Sales techniques 3
We are about to launch a new service at The Frontier Group called Harmony Backup. It's a remote, off-site backup service aimed at client's Linux machines. Not all of our clients host their services with us, some have other providers, and some have servers on-site at their office. When they break, we're normally the ones to sort it out.
So a few clients got emails about the pending Harmony Backup launch, and how if they signed on early they'd receive an early-adopters discount/bonus.
I got a call this morning from a client that their old IBM workhorse had fallen over. It is a Pentium II 300MHz Netfinity 3000 that was a hand-me-down to their intranet project when they got a new Windows server.
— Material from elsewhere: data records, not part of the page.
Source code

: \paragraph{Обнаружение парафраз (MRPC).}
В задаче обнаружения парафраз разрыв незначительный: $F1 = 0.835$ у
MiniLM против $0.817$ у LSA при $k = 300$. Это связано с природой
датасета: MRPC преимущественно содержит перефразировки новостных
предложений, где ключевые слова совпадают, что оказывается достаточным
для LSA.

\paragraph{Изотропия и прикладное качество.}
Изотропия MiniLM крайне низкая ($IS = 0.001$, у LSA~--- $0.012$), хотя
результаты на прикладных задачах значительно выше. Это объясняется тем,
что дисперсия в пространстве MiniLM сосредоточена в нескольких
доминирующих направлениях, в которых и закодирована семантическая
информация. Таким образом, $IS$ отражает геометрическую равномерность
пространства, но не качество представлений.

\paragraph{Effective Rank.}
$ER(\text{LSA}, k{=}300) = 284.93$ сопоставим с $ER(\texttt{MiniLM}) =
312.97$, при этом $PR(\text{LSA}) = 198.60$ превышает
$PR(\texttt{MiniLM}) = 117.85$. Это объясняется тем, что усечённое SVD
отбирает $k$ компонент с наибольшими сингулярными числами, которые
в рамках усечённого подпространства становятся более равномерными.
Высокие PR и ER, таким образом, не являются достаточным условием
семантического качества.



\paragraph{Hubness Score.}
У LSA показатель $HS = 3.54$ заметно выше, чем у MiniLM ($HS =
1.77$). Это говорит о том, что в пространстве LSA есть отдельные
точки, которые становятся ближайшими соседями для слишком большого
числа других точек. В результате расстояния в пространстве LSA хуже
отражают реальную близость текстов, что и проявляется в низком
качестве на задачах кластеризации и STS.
This baby is made of cast-iron, and has run without a hitch for the last few years. It has Debian Sarge on the disk, and had an uptime of over a year (which was reset when maintenance people pulled it off the UPS for no good reason).
Thankfully there was a spare machine that I threw the SCSI card into, and I'm now using Harmony Backup to pull the data down to my laptop as I type.
The first thing my client said when she saw me was "I think we need to arange those off-site backups!"
Ah, yeah. That's what my email said last month - I wasn't trying to sell you something you don't need :)
Edit: 10 minutes later:
So I'm walking down the hallway at the client's premises, looking for my contact. I do an about turn in front of a bunch of ladies (all in their mid-40s) and hear a few "who's that guy, he's a spunk" comments. Ha! I've still got it!